In a well-known routine, the great Bill Cosby shares his thoughts on the conversation between Noah and God which led to Noah’s building the ark. The bit is certainly humorous, but do its facts correspond with those of the traditional Jewish interpretation of the flood episode? Let us see:
Cosby calls Noah “a good carpenter.” Rashi (Bereishis 5:29) writes of a farming implement that Noah invented. Does that qualify him as a carpenter? Possibly not. But I find it reasonable to assume that a farming tool inventor is likely to have been a good carpenter, as well.
Cosby says that God told Noah to make it 300*80*40 cubits out of wood. While the pasuk has God telling Noah to use wood (6:14), Cosby is conspicuously incorrect on the measurements. Noah was actually commanded to make it 300*50*30 cubits. Cosby’s ark would actually seem to be more roomy than Noah’s, with more than double the cubic space (960,000 square cubits versus 450,000).
With regard to the duration of the flood, as Cosby has it, Noah was promised 1,000 days and 1,000 nights of rain but subsequently tried to bargain those numbers down to 40. Bereishis 7:4 reports Noah being told that it would rain for 40 days and 40 nights. Unlike the story with Abraham and Sodom (Bereishis 18), we are not told of any negotiations. (It may have been the potential for a longer storm that made Cosby give Noah roomier accommodations. ;-))

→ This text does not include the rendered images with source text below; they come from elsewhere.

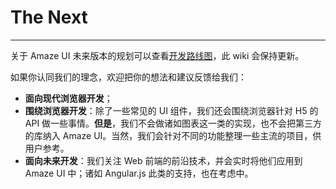 # The Next
---

关于 Amaze UI 未来版本的规划可以查看[开发路线图](https://github.com/allmobilize/amazeui/wiki/Roadmap)，此 wiki 会保持更新。

如果你认同我们的理念，欢迎把你的想法和建议反馈给我们：

- **面向现代浏览器开发**；
- **围绕浏览器开发**：除了一些常见的 UI 组件，我们还会围绕浏览器针对 H5 的 API 做一些事情。**但是**，我们不会做诸如图表这一类的实现，也不会把第三方的库纳入 Amaze UI。当然，我们会针对不同的功能整理一些主流的项目，供用户参考。
- **面向未来开发**：我们关注 Web 前端的前沿技术，并会实时将他们应用到 Amaze UI 中；诸如 Angular.js 此类的支持，也在考虑中。

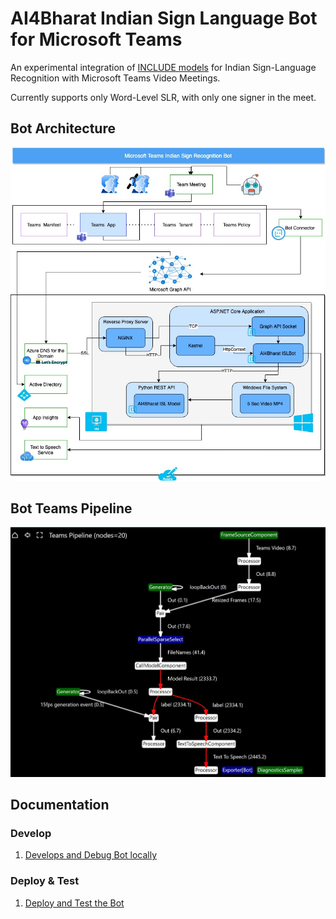 # AI4Bharat Indian Sign Language Bot for Microsoft Teams

An experimental integration of [INCLUDE models](https://github.com/AI4Bharat/INCLUDE) for Indian Sign-Language Recognition with Microsoft Teams Video Meetings.  

Currently supports only Word-Level SLR, with only one signer in the meet.

## Bot Architecture

![Architecture](images/ISL_Bot_Deployment_Architecture.jpeg)

## Bot Teams Pipeline

![Teams Pipeline PSI](images/teams_pipeline_psi.png)

## Documentation

### Develop

1. [Develops and Debug Bot locally](debug.md)

### Deploy & Test

1. [Deploy and Test the Bot](deploy.md)
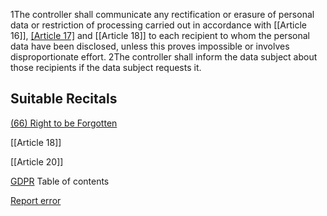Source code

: 
1The controller shall communicate any rectification or erasure of personal data or restriction of processing carried out in accordance with [[Article 16]], [[Article 17]](1) and [[Article 18]] to each recipient to whom the personal data have been disclosed, unless this proves impossible or involves disproportionate effort. 2The controller shall inform the data subject about those recipients if the data subject requests it.



## Suitable Recitals



[(66) Right to be Forgotten](https://gdpr-info.eu/recitals/no-66/)




[[Article 18]]


[[Article 20]]



[GDPR](https://gdpr-info.eu)
Table of contents


[Report error](https://gdpr-info.eu/gf/?TB_iframe=true&height=306 "Your message")

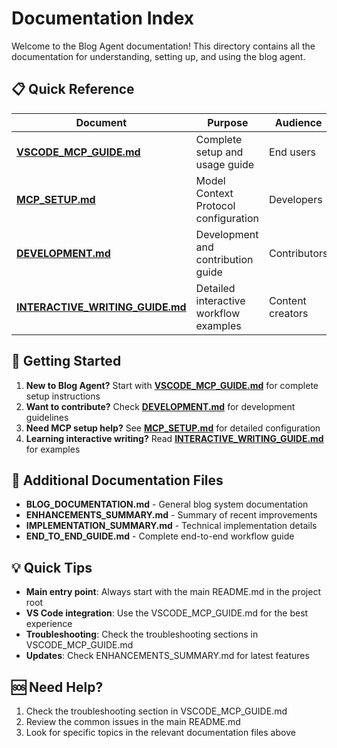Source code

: # Documentation Index

Welcome to the Blog Agent documentation! This directory contains all the documentation for understanding, setting up, and using the blog agent.

## 📋 Quick Reference

| Document | Purpose | Audience |
|----------|---------|----------|
| **[VSCODE_MCP_GUIDE.md](VSCODE_MCP_GUIDE.md)** | Complete setup and usage guide | End users |
| **[MCP_SETUP.md](MCP_SETUP.md)** | Model Context Protocol configuration | Developers |
| **[DEVELOPMENT.md](DEVELOPMENT.md)** | Development and contribution guide | Contributors |
| **[INTERACTIVE_WRITING_GUIDE.md](INTERACTIVE_WRITING_GUIDE.md)** | Detailed interactive workflow examples | Content creators |

## 🚀 Getting Started

1. **New to Blog Agent?** Start with **[VSCODE_MCP_GUIDE.md](VSCODE_MCP_GUIDE.md)** for complete setup instructions
2. **Want to contribute?** Check **[DEVELOPMENT.md](DEVELOPMENT.md)** for development guidelines
3. **Need MCP setup help?** See **[MCP_SETUP.md](MCP_SETUP.md)** for detailed configuration
4. **Learning interactive writing?** Read **[INTERACTIVE_WRITING_GUIDE.md](INTERACTIVE_WRITING_GUIDE.md)** for examples

## 📁 Additional Documentation Files

- **BLOG_DOCUMENTATION.md** - General blog system documentation
- **ENHANCEMENTS_SUMMARY.md** - Summary of recent improvements
- **IMPLEMENTATION_SUMMARY.md** - Technical implementation details
- **END_TO_END_GUIDE.md** - Complete end-to-end workflow guide

## 💡 Quick Tips

- **Main entry point**: Always start with the main README.md in the project root
- **VS Code integration**: Use the VSCODE_MCP_GUIDE.md for the best experience
- **Troubleshooting**: Check the troubleshooting sections in VSCODE_MCP_GUIDE.md
- **Updates**: Check ENHANCEMENTS_SUMMARY.md for latest features

## 🆘 Need Help?

1. Check the troubleshooting section in VSCODE_MCP_GUIDE.md
2. Review the common issues in the main README.md
3. Look for specific topics in the relevant documentation files above
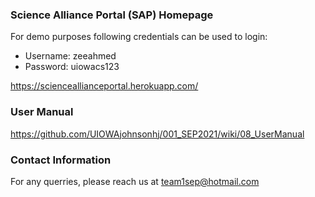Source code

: ### Science Alliance Portal (SAP) Homepage

For demo purposes following credentials can be used to login:

- Username: zeeahmed
- Password: uiowacs123

https://scienceallianceportal.herokuapp.com/

### User Manual

https://github.com/UIOWAjohnsonhj/001_SEP2021/wiki/08_UserManual

### Contact Information

For any querries, please reach us at team1sep@hotmail.com
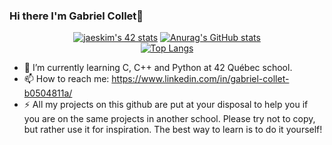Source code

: ### Hi there I'm Gabriel Collet👋


[<p align="center">![jaeskim's 42 stats](https://badge42.herokuapp.com/api/stats/gcollet?privacyEmail=true)](https://github.com/JaeSeoKim/badge42)
[![Anurag's GitHub stats](https://github-readme-stats.vercel.app/api?username=gabcollet&hide=issues,contribs&show_icons=true&theme=radical)](https://github.com/anuraghazra/github-readme-stats)  
[![Top Langs](https://github-readme-stats.vercel.app/api/top-langs/?username=gabcollet&layout=compact)](https://github.com/anuraghazra/github-readme-stats)
</p>


- 🌱 I’m currently learning C, C++ and Python at 42 Québec school.
- 📫 How to reach me: https://www.linkedin.com/in/gabriel-collet-b0504811a/
- ⚡ All my projects on this github are put
at your disposal to help you if you are on the same projects in another school. Please try not to copy, but rather use it for inspiration. The best way to learn is to do it yourself!
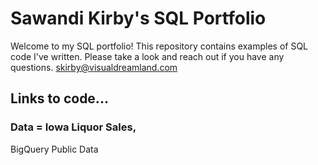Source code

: # Sawandi Kirby's SQL Portfolio
Welcome to my SQL portfolio! This repository contains examples of SQL code I've written. 
Please take a look and reach out if you have any questions. skirby@visualdreamland.com
## Links to code... 
### Data = Iowa Liquor Sales, 
BigQuery Public Data


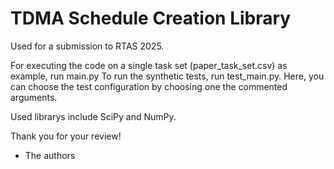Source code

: # TDMA Schedule Creation Library

Used for a submission to RTAS 2025.

For executing the code on a single task set (paper_task_set.csv) as example, run main.py
To run the synthetic tests, run test_main.py. Here, you can choose the test configuration by choosing one the commented arguments.

Used librarys include SciPy and NumPy.

Thank you for your review!
- The authors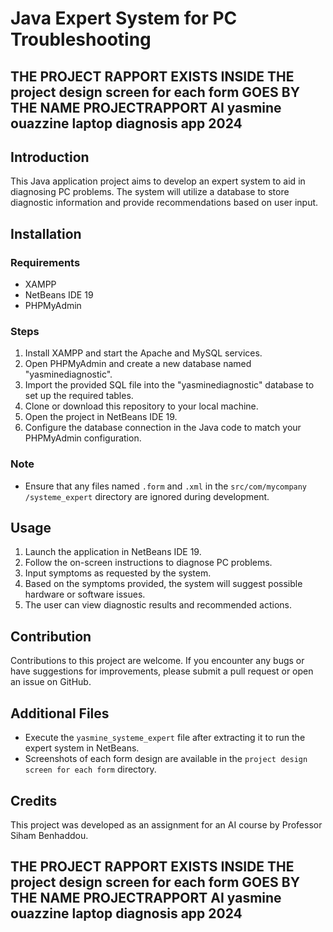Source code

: # Java Expert System for PC Troubleshooting

## THE PROJECT RAPPORT EXISTS INSIDE THE project design screen for each form GOES BY THE NAME PROJECTRAPPORT AI yasmine ouazzine laptop diagnosis app 2024

## Introduction

This Java application project aims to develop an expert system to aid in diagnosing PC problems. The system will utilize a database to store diagnostic information and provide recommendations based on user input.

## Installation

### Requirements
- XAMPP
- NetBeans IDE 19
- PHPMyAdmin

### Steps
1. Install XAMPP and start the Apache and MySQL services.
2. Open PHPMyAdmin and create a new database named "yasminediagnostic".
3. Import the provided SQL file into the "yasminediagnostic" database to set up the required tables.
4. Clone or download this repository to your local machine.
5. Open the project in NetBeans IDE 19.
6. Configure the database connection in the Java code to match your PHPMyAdmin configuration.

### Note
- Ensure that any files named `.form` and `.xml` in the `src/com/mycompany /systeme_expert` directory are ignored during development.

## Usage

1. Launch the application in NetBeans IDE 19.
2. Follow the on-screen instructions to diagnose PC problems.
3. Input symptoms as requested by the system.
4. Based on the symptoms provided, the system will suggest possible hardware or software issues.
5. The user can view diagnostic results and recommended actions.

## Contribution

Contributions to this project are welcome. If you encounter any bugs or have suggestions for improvements, please submit a pull request or open an issue on GitHub.

## Additional Files

- Execute the `yasmine_systeme_expert` file  after extracting it to run the expert system in NetBeans.
- Screenshots of each form design are available in the `project design screen for each form` directory.

## Credits

This project was developed as an assignment for an AI course by Professor Siham Benhaddou.


## THE PROJECT RAPPORT EXISTS INSIDE THE project design screen for each form GOES BY THE NAME PROJECTRAPPORT AI yasmine ouazzine laptop diagnosis app 2024

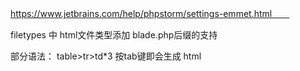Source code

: 

https://www.jetbrains.com/help/phpstorm/settings-emmet.html　　

filetypes 中 html文件类型添加 blade.php后缀的支持  　　

部分语法： table>tr>td*3  按tab键即会生成  html 　　
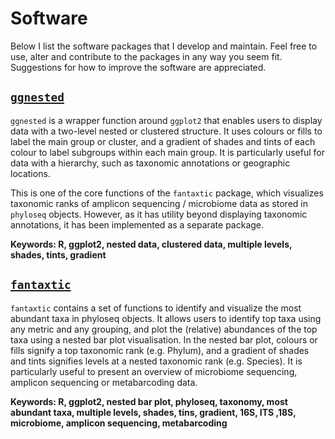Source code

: # Software
Below I list the software packages that I develop and maintain. Feel free to use, alter and contribute to the packages in any way you seem fit. Suggestions for how to improve the software are appreciated.

## [`ggnested`](https://github.com/gmteunisse/ggnested)
`ggnested` is a wrapper function around `ggplot2` that enables users to
display data with a two-level nested or clustered structure. It uses
colours or fills to label the main group or cluster, and a gradient of
shades and tints of each colour to label subgroups within each main
group. It is particularly useful for data with a hierarchy, such as
taxonomic annotations or geographic locations.

This is one of the core functions of the `fantaxtic` package, which
visualizes taxonomic ranks of amplicon sequencing / microbiome data as
stored in `phyloseq` objects. However, as it has utility beyond
displaying taxonomic annotations, it has been implemented as a separate
package.

**Keywords: R, ggplot2, nested data, clustered data, multiple levels,
shades, tints, gradient**

## [`fantaxtic`](https://github.com/gmteunisse/fantaxtic)
`fantaxtic` contains a set of functions to identify and visualize the most abundant taxa in phyloseq objects. It allows users to identify top taxa using any metric and any grouping, and plot the (relative) abundances of the top taxa using a nested bar plot visualisation. In the nested bar plot, colours or fills signify a top taxonomic rank (e.g. Phylum), and a gradient of shades and tints signifies levels at a nested taxonomic rank (e.g. Species). It is particularly useful to present an overview of microbiome sequencing, amplicon sequencing or metabarcoding data.

**Keywords: R, ggplot2, nested bar plot, phyloseq, taxonomy, most abundant taxa, multiple levels, shades, tins, gradient, 16S, ITS ,18S, microbiome, amplicon sequencing, metabarcoding**


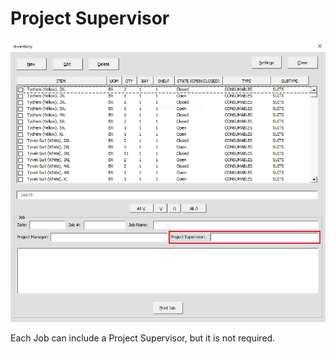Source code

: # Project Supervisor

![Alt text](/images/image28.png "Project Supervisor")

Each Job can include a Project Supervisor, but it is not required.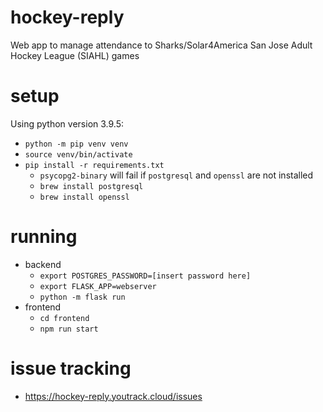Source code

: # hockey-reply
Web app to manage attendance to Sharks/Solar4America San Jose Adult Hockey League (SIAHL) games

# setup
Using python version 3.9.5:
* `python -m pip venv venv`
* `source venv/bin/activate`
* `pip install -r requirements.txt`
  * `psycopg2-binary` will fail if `postgresql` and `openssl` are not installed
  * `brew install postgresql`
  * `brew install openssl`

# running
* backend
  * `export POSTGRES_PASSWORD=[insert password here]`
  * `export FLASK_APP=webserver`
  * `python -m flask run`
* frontend
  * `cd frontend`
  * `npm run start`

# issue tracking
* https://hockey-reply.youtrack.cloud/issues
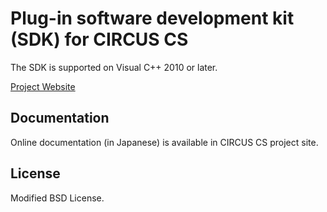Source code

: # Plug-in software development kit (SDK) for CIRCUS CS

The SDK is supported on Visual C++ 2010 or later.

[Project Website](http://www.ut-radiology.umin.jp/ical/CIRCUS/index.html)

## Documentation

Online documentation (in Japanese) is available in CIRCUS CS project site.

## License

Modified BSD License.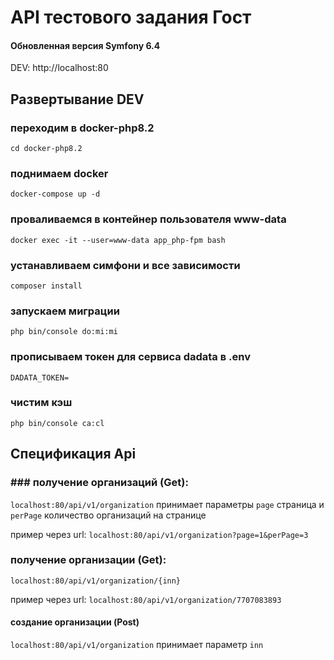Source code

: # API тестового задания Гост
#### Обновленная версия Symfony 6.4

DEV: http://localhost:80

## Развертывание DEV

### переходим в docker-php8.2

`cd docker-php8.2`

### поднимаем docker

`docker-compose up -d`

### проваливаемся в контейнер пользователя www-data

`docker exec -it --user=www-data app_php-fpm bash `

### устанавливаем симфони и все зависимости

`composer install`

### запускаем миграции

`php bin/console do:mi:mi`

### прописываем токен для сервиса dadata в .env

`DADATA_TOKEN=`

### чистим кэш
`php bin/console ca:cl`

## Спецификация Api

### ### получение организаций (Get):
`localhost:80/api/v1/organization`
принимает параметры
`page` страница и `perPage` количество организаций на странице

пример через url:
`localhost:80/api/v1/organization?page=1&perPage=3`

### получение организации (Get):

`localhost:80/api/v1/organization/{inn}`

пример через url:
`localhost:80/api/v1/organization/7707083893`

#### создание организации (Post)

`localhost:80/api/v1/organization` принимает параметр `inn`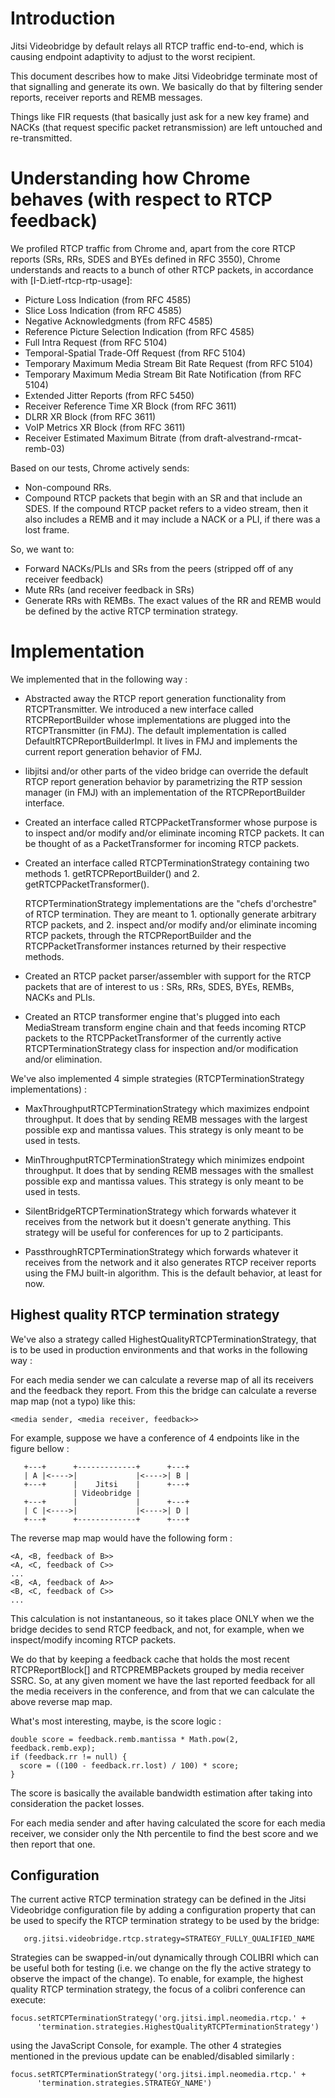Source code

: Introduction
============

Jitsi Videobridge by default relays all RTCP traffic end-to-end, which
is causing endpoint adaptivity to adjust to the worst recipient.

This document describes how to make Jitsi Videobridge terminate most
of that signalling and generate its own. We basically do that by
filtering sender reports, receiver reports and REMB messages.

Things like FIR requests (that basically just ask for a new key frame)
and NACKs (that request specific packet retransmission) are left
untouched and re-transmitted.

Understanding how Chrome behaves (with respect to RTCP feedback)
================================================================

We profiled RTCP traffic from Chrome and, apart from the core RTCP
reports (SRs, RRs, SDES and BYEs defined in RFC 3550), Chrome
understands and reacts to a bunch of other RTCP packets, in accordance
with [I-D.ietf-rtcp-rtp-usage]:

- Picture Loss Indication                              (from RFC 4585)
- Slice Loss Indication                                (from RFC 4585)
- Negative Acknowledgments                             (from RFC 4585)
- Reference Picture Selection Indication               (from RFC 4585)
- Full Intra Request                                   (from RFC 5104)
- Temporal-Spatial Trade-Off Request                   (from RFC 5104)
- Temporary Maximum Media Stream Bit Rate Request      (from RFC 5104)
- Temporary Maximum Media Stream Bit Rate Notification (from RFC 5104)
- Extended Jitter Reports                              (from RFC 5450)
- Receiver Reference Time XR Block                     (from RFC 3611)
- DLRR XR Block                                        (from RFC 3611)
- VoIP Metrics XR Block                                (from RFC 3611)
- Receiver Estimated Maximum Bitrate (from draft-alvestrand-rmcat-remb-03) 

Based on our tests, Chrome actively sends:

- Non-compound RRs.
- Compound RTCP packets that begin with an SR and that include an
  SDES. If the compound RTCP packet refers to a video stream, then it
  also includes a REMB and it may include a NACK or a PLI, if there
  was a lost frame.

So, we want to:

- Forward NACKs/PLIs and SRs from the peers (stripped off of any
  receiver feedback)
- Mute RRs (and receiver feedback in SRs)
- Generate RRs with REMBs. The exact values of the RR and REMB would
  be defined by the active RTCP termination strategy.

Implementation
==============

We implemented that in the following way :

- Abstracted away the RTCP report generation functionality from
  RTCPTransmitter. We introduced a new interface called
  RTCPReportBuilder whose implementations are plugged into the
  RTCPTransmitter (in FMJ). The default implementation is called
  DefaultRTCPReportBuilderImpl. It lives in FMJ and implements the
  current report generation behavior of FMJ.
  
- libjitsi and/or other parts of the video bridge can override the
  default RTCP report generation behavior by parametrizing the RTP
  session manager (in FMJ) with an implementation of the
  RTCPReportBuilder interface.
  
- Created an interface called RTCPPacketTransformer whose purpose is
  to inspect and/or modify and/or eliminate incoming RTCP packets. It
  can be thought of as a PacketTransformer for incoming RTCP packets.
  
- Created an interface called RTCPTerminationStrategy containing two
  methods 1. getRTCPReportBuilder() and 2. getRTCPPacketTransformer().
  
  RTCPTerminationStrategy implementations are the "chefs d'orchestre"
  of RTCP termination. They are meant to 1. optionally generate
  arbitrary RTCP packets, and 2. inspect and/or modify and/or
  eliminate incoming RTCP packets, through the RTCPReportBuilder and
  the RTCPPacketTransformer instances returned by their respective
  methods.
  
- Created an RTCP packet parser/assembler with support for the RTCP
  packets that are of interest to us : SRs, RRs, SDES, BYEs, REMBs,
  NACKs and PLIs.
  
- Created an RTCP transformer engine that's plugged into each
  MediaStream transform engine chain and that feeds incoming RTCP
  packets to the RTCPPacketTransformer of the currently active
  RTCPTerminationStrategy class for inspection and/or modification
  and/or elimination.

We've also implemented 4 simple strategies (RTCPTerminationStrategy
implementations) :

- MaxThroughputRTCPTerminationStrategy which maximizes endpoint
  throughput. It does that by sending REMB messages with the largest
  possible exp and mantissa values. This strategy is only meant to be
  used in tests.

- MinThroughputRTCPTerminationStrategy which minimizes endpoint
  throughput. It does that by sending REMB messages with the smallest
  possible exp and mantissa values. This strategy is only meant to be
  used in tests.

- SilentBridgeRTCPTerminationStrategy which forwards whatever it
  receives from the network but it doesn't generate anything. This
  strategy will be useful for conferences for up to 2 participants.

- PassthroughRTCPTerminationStrategy which forwards whatever it
  receives from the network and it also generates RTCP receiver
  reports using the FMJ built-in algorithm. This is the default
  behavior, at least for now.

Highest quality RTCP termination strategy
-----------------------------------------

We've also a strategy called HighestQualityRTCPTerminationStrategy,
that is to be used in production environments and that works in the
following way :

For each media sender we can calculate a reverse map of all its
receivers and the feedback they report. From this the bridge can
calculate a reverse map map (not a typo) like this:

    <media sender, <media receiver, feedback>>

For example, suppose we have a conference of 4 endpoints like in the
figure bellow :

       +---+      +-------------+      +---+
       | A |<---->|             |<---->| B |
       +---+      |    Jitsi    |      +---+
                  | Videobridge |
       +---+      |             |      +---+
       | C |<---->|             |<---->| D |
       +---+      +-------------+      +---+

The reverse map map would have the following form :

    <A, <B, feedback of B>>
    <A, <C, feedback of C>>
    ...
    <B, <A, feedback of A>>
    <B, <C, feedback of C>>
    ...

This calculation is not instantaneous, so it takes place ONLY when we
the bridge decides to send RTCP feedback, and not, for example, when
we inspect/modify incoming RTCP packets.

We do that by keeping a feedback cache that holds the most recent
RTCPReportBlock[] and RTCPREMBPackets grouped by media receiver
SSRC. So, at any given moment we have the last reported feedback for
all the media receivers in the conference, and from that we can
calculate the above reverse map map.

What's most interesting, maybe, is the score logic :


    double score = feedback.remb.mantissa * Math.pow(2, feedback.remb.exp);
    if (feedback.rr != null) {
      score = ((100 - feedback.rr.lost) / 100) * score;
    }


The score is basically the available bandwidth estimation after taking
into consideration the packet losses.

For each media sender and after having calculated the score for each
media receiver, we consider only the Nth percentile to find the best
score and we then report that one.

Configuration
-------------

The current active RTCP termination strategy can be defined in the
Jitsi Videobridge configuration file by adding a configuration
property that can be used to specify the RTCP termination strategy to
be used by the bridge:

       org.jitsi.videobridge.rtcp.strategy=STRATEGY_FULLY_QUALIFIED_NAME

Strategies can be swapped-in/out dynamically through COLIBRI which can
be useful both for testing (i.e. we change on the fly the active
strategy to observe the impact of the change). To enable, for example,
the highest quality RTCP termination strategy, the focus of a colibri
conference can execute:

    focus.setRTCPTerminationStrategy('org.jitsi.impl.neomedia.rtcp.' +
	      'termination.strategies.HighestQualityRTCPTerminationStrategy')

using the JavaScript Console, for example. The other 4 strategies
mentioned in the previous update can be enabled/disabled similarly :

    focus.setRTCPTerminationStrategy('org.jitsi.impl.neomedia.rtcp.' +
	      'termination.strategies.STRATEGY_NAME')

By portraying Noah as unwilling to explain his ark-building to his neighbor, Cosby has God’s goal as the destruction of everyone other than Noah. Rashi (6:14) has a very different take. He says that Noah’s 120 year long ark construction project was necessary so that many people would observe Noah’s interesting actions and ask him why he was engaging in the bizarre endeavor. When told of the answer (that God was to destroy the world), they would, hopefully, repent.
Just before the rain begins, Cosby has Noah frustrated at God, unhappy about the position God has put him in. (“I’m sick and tired of this…you know I’m the only guy in this neighborhood with an ark…you let me go out there and bring in a pregnant elephant, you give me no manual for delivery…) It is only the downpour that has Cosby’s Noah ultimately return to the side of God. Though he does not share any such dramatics on the part of Noah, Rashi (7:7) similarly has Noah as a man of wavering belief. In fact, Rashi states that Noah and his family did not enter the ark until “the water forced them.”
In summary, while the facts in the Cosby version of the ark-building story correspond with some facts in the traditional Jewish version of it, we certainly cannot say that Bill Cosby, with all his genius, got all the facts right.